Tamar Braxton is on the brink of breaking down,” on soulful single, “If I Don’t Have You,” landing as the second offering inside fourth studio album ‘Calling, All Lovers.’ First single, “Let Me Know,” released in October 2014 marked a decent sized hit pulling in airplay on Urban Adult Contemporary. But A useless attempt to include artist, Future, to increase airplay at Urban stations, failed to take off as expected. Moreover, the lead single is beneath such a vocalist whose classic record-breaking song “Love & War,” reached number #1 on iTunes. While “LMK,” barely made a visible impact on iTunes and radio. As if, her sophomore project needed to begin with a meaningless rapper’s contribution. Nevertheless, she is back in her element singing solo as a superstar should on an R&B smash, ready to hit airwaves to solidify her prominent return.
At home alone, “Sitting in the dark / off in my room / Thinking of you / I’m at the brink of me / breaking down,” is the fuel that inspires her voice to pedal straight ahead. A compelling conviction connects elegantly to higher heights, creating a moment, fans have waited seven months to feel deep down. Of course, a signature note, looking to dominate, takes this song, into a masterclass worthy of a Grammy Award at the 2016 telecast.

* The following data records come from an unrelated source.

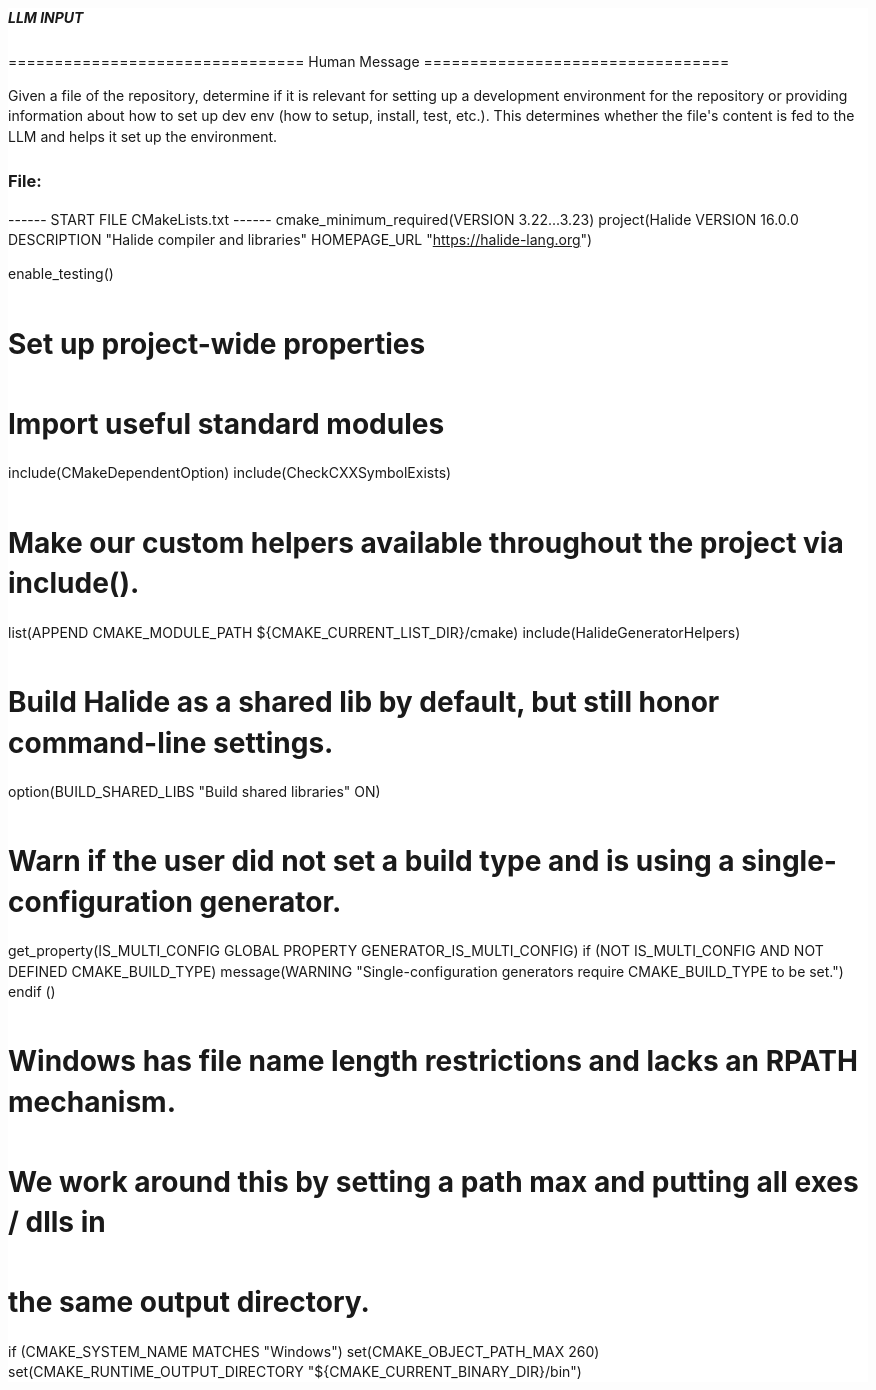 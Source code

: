 ##### LLM INPUT #####
================================ Human Message =================================

Given a file of the repository, determine if it is relevant for setting up a development environment for the repository or providing information about how to set up dev env (how to setup, install, test, etc.). This determines whether the file's content is fed to the LLM and helps it set up the environment.

### File:
------ START FILE CMakeLists.txt ------
cmake_minimum_required(VERSION 3.22...3.23)
project(Halide
        VERSION 16.0.0
        DESCRIPTION "Halide compiler and libraries"
        HOMEPAGE_URL "https://halide-lang.org")

enable_testing()

##
# Set up project-wide properties
##

# Import useful standard modules
include(CMakeDependentOption)
include(CheckCXXSymbolExists)

# Make our custom helpers available throughout the project via include().
list(APPEND CMAKE_MODULE_PATH ${CMAKE_CURRENT_LIST_DIR}/cmake)
include(HalideGeneratorHelpers)

# Build Halide as a shared lib by default, but still honor command-line settings.
option(BUILD_SHARED_LIBS "Build shared libraries" ON)

# Warn if the user did not set a build type and is using a single-configuration generator.
get_property(IS_MULTI_CONFIG GLOBAL PROPERTY GENERATOR_IS_MULTI_CONFIG)
if (NOT IS_MULTI_CONFIG AND NOT DEFINED CMAKE_BUILD_TYPE)
    message(WARNING "Single-configuration generators require CMAKE_BUILD_TYPE to be set.")
endif ()

# Windows has file name length restrictions and lacks an RPATH mechanism.
# We work around this by setting a path max and putting all exes / dlls in
# the same output directory.
if (CMAKE_SYSTEM_NAME MATCHES "Windows")
    set(CMAKE_OBJECT_PATH_MAX 260)
    set(CMAKE_RUNTIME_OUTPUT_DIRECTORY "${CMAKE_CURRENT_BINARY_DIR}/bin")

Even more, this is, in fact, her best vocal performance since the incredible “Love & War.” Further, in the chorus, is where the magic takes place, “You should know / If I don’t have you / Hurts me to the core / I can’t love no more.” Not only that, the chorus leaves traces of the melodic substance that made songs from the 90’s such staple piece.
Producers, Da Internz prove in sound and composition that they can bring R&B character like inside ratchet tunes. Additionally, Internz produced uptempo favorites, “Tip Toe,” and “She Did That,” on highly acclaimed album ‘Love & War.’ Internz sets a definitive different tone this time, which honoring R&B music, flawlessly. Braxton’s “If I Don’t Have You,” should prompt radio actually to embrace a worthy summertime ballad.

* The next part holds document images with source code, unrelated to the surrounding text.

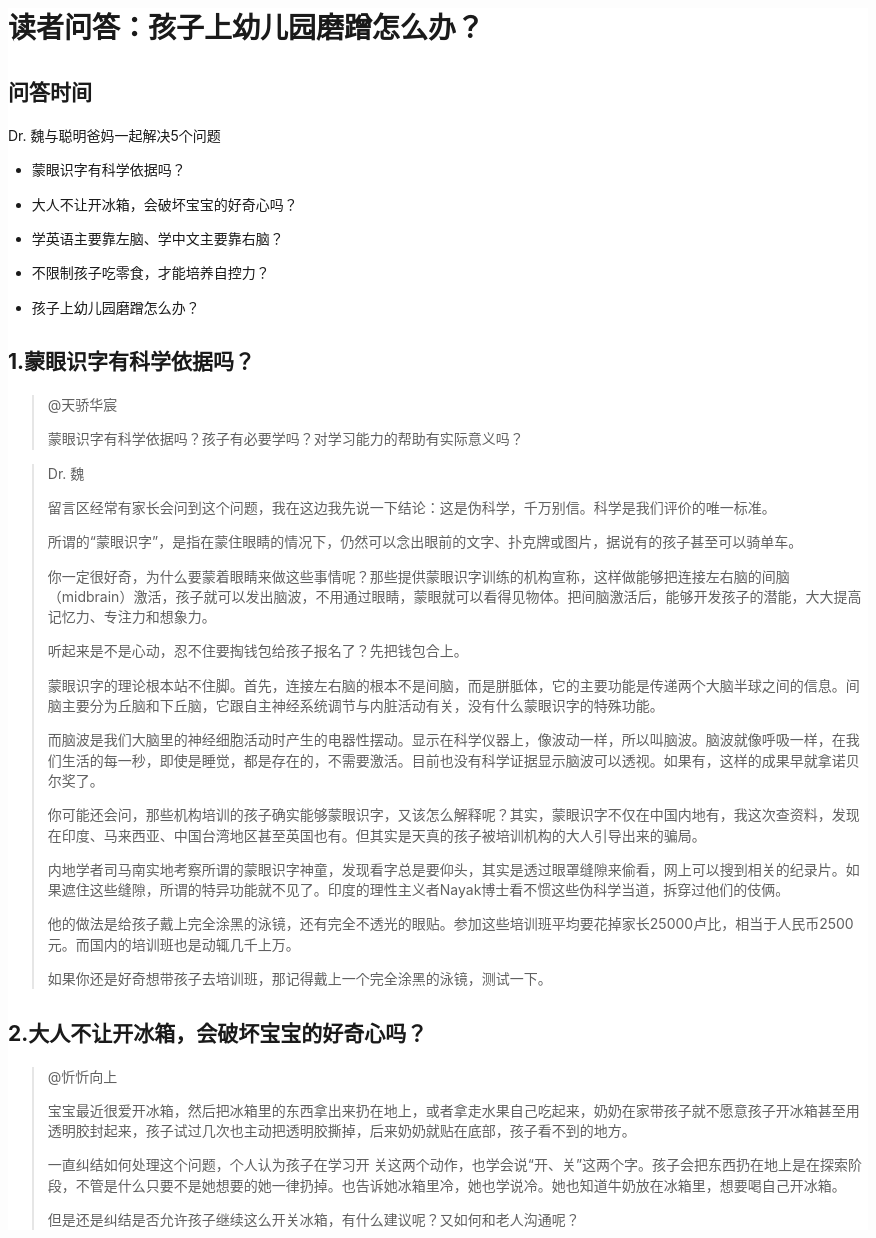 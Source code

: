 # 读者问答：孩子上幼儿园磨蹭怎么办？

## 问答时间

Dr. 魏与聪明爸妈一起解决5个问题

* 蒙眼识字有科学依据吗？

* 大人不让开冰箱，会破坏宝宝的好奇心吗？

* 学英语主要靠左脑、学中文主要靠右脑？

* 不限制孩子吃零食，才能培养自控力？

* 孩子上幼儿园磨蹭怎么办？

## 1.蒙眼识字有科学依据吗？

> @天骄华宸
> 
> 蒙眼识字有科学依据吗？孩子有必要学吗？对学习能力的帮助有实际意义吗？

> Dr. 魏
> 
> 留言区经常有家长会问到这个问题，我在这边我先说一下结论：这是伪科学，千万别信。科学是我们评价的唯一标准。
> 
> 所谓的“蒙眼识字”，是指在蒙住眼睛的情况下，仍然可以念出眼前的文字、扑克牌或图片，据说有的孩子甚至可以骑单车。
> 
> 你一定很好奇，为什么要蒙着眼睛来做这些事情呢？那些提供蒙眼识字训练的机构宣称，这样做能够把连接左右脑的间脑（midbrain）激活，孩子就可以发出脑波，不用通过眼睛，蒙眼就可以看得见物体。把间脑激活后，能够开发孩子的潜能，大大提高记忆力、专注力和想象力。
> 
> 听起来是不是心动，忍不住要掏钱包给孩子报名了？先把钱包合上。
> 
> 蒙眼识字的理论根本站不住脚。首先，连接左右脑的根本不是间脑，而是胼胝体，它的主要功能是传递两个大脑半球之间的信息。间脑主要分为丘脑和下丘脑，它跟自主神经系统调节与内脏活动有关，没有什么蒙眼识字的特殊功能。
> 
> 而脑波是我们大脑里的神经细胞活动时产生的电器性摆动。显示在科学仪器上，像波动一样，所以叫脑波。脑波就像呼吸一样，在我们生活的每一秒，即使是睡觉，都是存在的，不需要激活。目前也没有科学证据显示脑波可以透视。如果有，这样的成果早就拿诺贝尔奖了。
> 
> 你可能还会问，那些机构培训的孩子确实能够蒙眼识字，又该怎么解释呢？其实，蒙眼识字不仅在中国内地有，我这次查资料，发现在印度、马来西亚、中国台湾地区甚至英国也有。但其实是天真的孩子被培训机构的大人引导出来的骗局。
> 
> 内地学者司马南实地考察所谓的蒙眼识字神童，发现看字总是要仰头，其实是透过眼罩缝隙来偷看，网上可以搜到相关的纪录片。如果遮住这些缝隙，所谓的特异功能就不见了。印度的理性主义者Nayak博士看不惯这些伪科学当道，拆穿过他们的伎俩。
> 
> 他的做法是给孩子戴上完全涂黑的泳镜，还有完全不透光的眼贴。参加这些培训班平均要花掉家长25000卢比，相当于人民币2500元。而国内的培训班也是动辄几千上万。
> 
> 如果你还是好奇想带孩子去培训班，那记得戴上一个完全涂黑的泳镜，测试一下。

## 2.大人不让开冰箱，会破坏宝宝的好奇心吗？

> @忻忻向上
> 
> 宝宝最近很爱开冰箱，然后把冰箱里的东西拿出来扔在地上，或者拿走水果自己吃起来，奶奶在家带孩子就不愿意孩子开冰箱甚至用透明胶封起来，孩子试过几次也主动把透明胶撕掉，后来奶奶就贴在底部，孩子看不到的地方。
> 
> 一直纠结如何处理这个问题，个人认为孩子在学习开 关这两个动作，也学会说“开、关”这两个字。孩子会把东西扔在地上是在探索阶段，不管是什么只要不是她想要的她一律扔掉。也告诉她冰箱里冷，她也学说冷。她也知道牛奶放在冰箱里，想要喝自己开冰箱。
> 
> 但是还是纠结是否允许孩子继续这么开关冰箱，有什么建议呢？又如何和老人沟通呢？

As a single, her vocals sail the record into the kingdom of Top 10 hit if DJ’s think this record fits into the current format that is missing R&B music altogether. In the midst, this reaches for dominance and the subtly and vocalist deserve the right to receive love from Urban and Adult Contemporary instantaneously. At the same time, the urban market is flowing with Female R&B artists like Janelle Monae, Jill Scott, Tamia and now Tamar Braxton.